Una ragazza era segregata in casa da quattro anni in attesa di essere spedita in Francia dal suo promesso sposo. Una storia terribile che arriva da Firenze e che, per fortuna, ha avuto un lieto fine grazie all’intervento della polizia.

La piccola slava di etnia rom aveva solo tredici anni ed era stata promessa in sposa ad un suo connazionale in Francia per un compenso di 15mila euro. Per questo motivo da ben quattro anni la ragazzina era rinchiusa nella sua a casa a Le Piagge, quartiere della periferia fiorentina, con la famiglia che la controllava a vista. Poteva uscire solo accompagnata dal resto dei parenti solo quando si andava a fare la spesa o per le altre piccole commissioni.
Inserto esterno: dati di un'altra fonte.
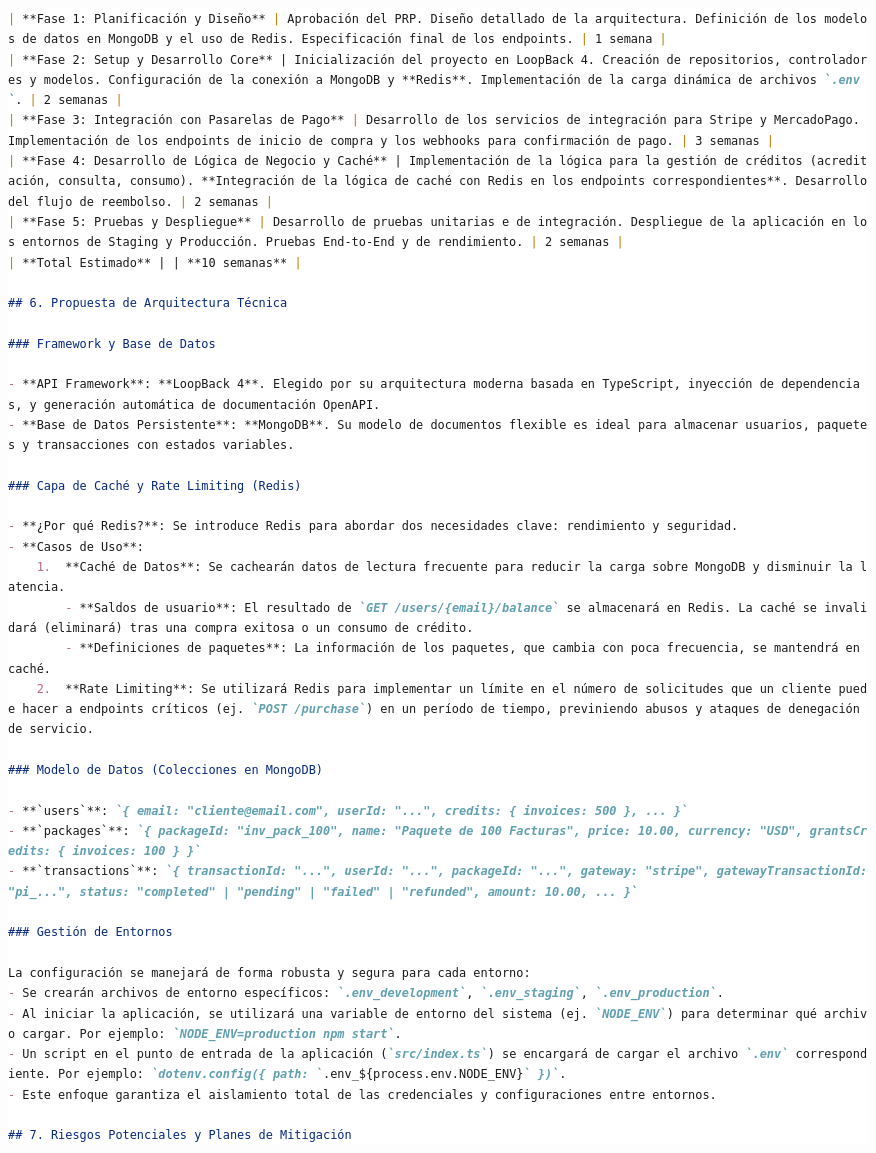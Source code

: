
 ```markdown
| **Fase 1: Planificación y Diseño** | Aprobación del PRP. Diseño detallado de la arquitectura. Definición de los modelos de datos en MongoDB y el uso de Redis. Especificación final de los endpoints. | 1 semana |
| **Fase 2: Setup y Desarrollo Core** | Inicialización del proyecto en LoopBack 4. Creación de repositorios, controladores y modelos. Configuración de la conexión a MongoDB y **Redis**. Implementación de la carga dinámica de archivos `.env`. | 2 semanas |
| **Fase 3: Integración con Pasarelas de Pago** | Desarrollo de los servicios de integración para Stripe y MercadoPago. Implementación de los endpoints de inicio de compra y los webhooks para confirmación de pago. | 3 semanas |
| **Fase 4: Desarrollo de Lógica de Negocio y Caché** | Implementación de la lógica para la gestión de créditos (acreditación, consulta, consumo). **Integración de la lógica de caché con Redis en los endpoints correspondientes**. Desarrollo del flujo de reembolso. | 2 semanas |
| **Fase 5: Pruebas y Despliegue** | Desarrollo de pruebas unitarias e de integración. Despliegue de la aplicación en los entornos de Staging y Producción. Pruebas End-to-End y de rendimiento. | 2 semanas |
| **Total Estimado** | | **10 semanas** |

## 6. Propuesta de Arquitectura Técnica

### Framework y Base de Datos

- **API Framework**: **LoopBack 4**. Elegido por su arquitectura moderna basada en TypeScript, inyección de dependencias, y generación automática de documentación OpenAPI.
- **Base de Datos Persistente**: **MongoDB**. Su modelo de documentos flexible es ideal para almacenar usuarios, paquetes y transacciones con estados variables.

### Capa de Caché y Rate Limiting (Redis)

- **¿Por qué Redis?**: Se introduce Redis para abordar dos necesidades clave: rendimiento y seguridad.
- **Casos de Uso**:
    1.  **Caché de Datos**: Se cachearán datos de lectura frecuente para reducir la carga sobre MongoDB y disminuir la latencia.
        - **Saldos de usuario**: El resultado de `GET /users/{email}/balance` se almacenará en Redis. La caché se invalidará (eliminará) tras una compra exitosa o un consumo de crédito.
        - **Definiciones de paquetes**: La información de los paquetes, que cambia con poca frecuencia, se mantendrá en caché.
    2.  **Rate Limiting**: Se utilizará Redis para implementar un límite en el número de solicitudes que un cliente puede hacer a endpoints críticos (ej. `POST /purchase`) en un período de tiempo, previniendo abusos y ataques de denegación de servicio.

### Modelo de Datos (Colecciones en MongoDB)

- **`users`**: `{ email: "cliente@email.com", userId: "...", credits: { invoices: 500 }, ... }`
- **`packages`**: `{ packageId: "inv_pack_100", name: "Paquete de 100 Facturas", price: 10.00, currency: "USD", grantsCredits: { invoices: 100 } }`
- **`transactions`**: `{ transactionId: "...", userId: "...", packageId: "...", gateway: "stripe", gatewayTransactionId: "pi_...", status: "completed" | "pending" | "failed" | "refunded", amount: 10.00, ... }`

### Gestión de Entornos

La configuración se manejará de forma robusta y segura para cada entorno:
- Se crearán archivos de entorno específicos: `.env_development`, `.env_staging`, `.env_production`.
- Al iniciar la aplicación, se utilizará una variable de entorno del sistema (ej. `NODE_ENV`) para determinar qué archivo cargar. Por ejemplo: `NODE_ENV=production npm start`.
- Un script en el punto de entrada de la aplicación (`src/index.ts`) se encargará de cargar el archivo `.env` correspondiente. Por ejemplo: `dotenv.config({ path: `.env_${process.env.NODE_ENV}` })`.
- Este enfoque garantiza el aislamiento total de las credenciales y configuraciones entre entornos.

## 7. Riesgos Potenciales y Planes de Mitigación
```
Alla piccola era ovviamente vietato usare il cellulare per fare telefonate o chattare mentre le era solo permesso di fare giochi sul telefonino senza la connessione internet. Fortunatamente la povera vittima, durante una passeggiata con i familiari, è riuscita a collegarsi ad una rete wifi libera e, utilizzando una chat interna ad un gioco, ha confessato la sua tragica condizione ad un altro ragazzo. Quest’ultimo ha subito allertato un centro antiviolenza che, a sua volta, ha richiesto l’intervento della polizia: due settimane fa gli agenti coordinati dal pm Angela Pietroiusti hanno perquisito l’abitazione della ragazza, adesso 17enne, portandola via da quella prigione. Il padre 49enne ora è in prigione con l’accusa di riduzione in schiavitù e la giovane è finalmente salva. Stando alle indagini, la ragazza era in procinto di partire per la Francia e la famiglia già aveva ricevuto 4mila euro in anticipo dal promesso sposo. È stato scoperto, inoltre, che il matrimonio combinato poneva anche delle condizioni assurde, pena la restituzione della somma concordata: la vittima avrebbe dovuto mantenere la verginità, dimagrire per ritrovare la forma del primo incontro ed imparare a svolgere le faccende domestiche.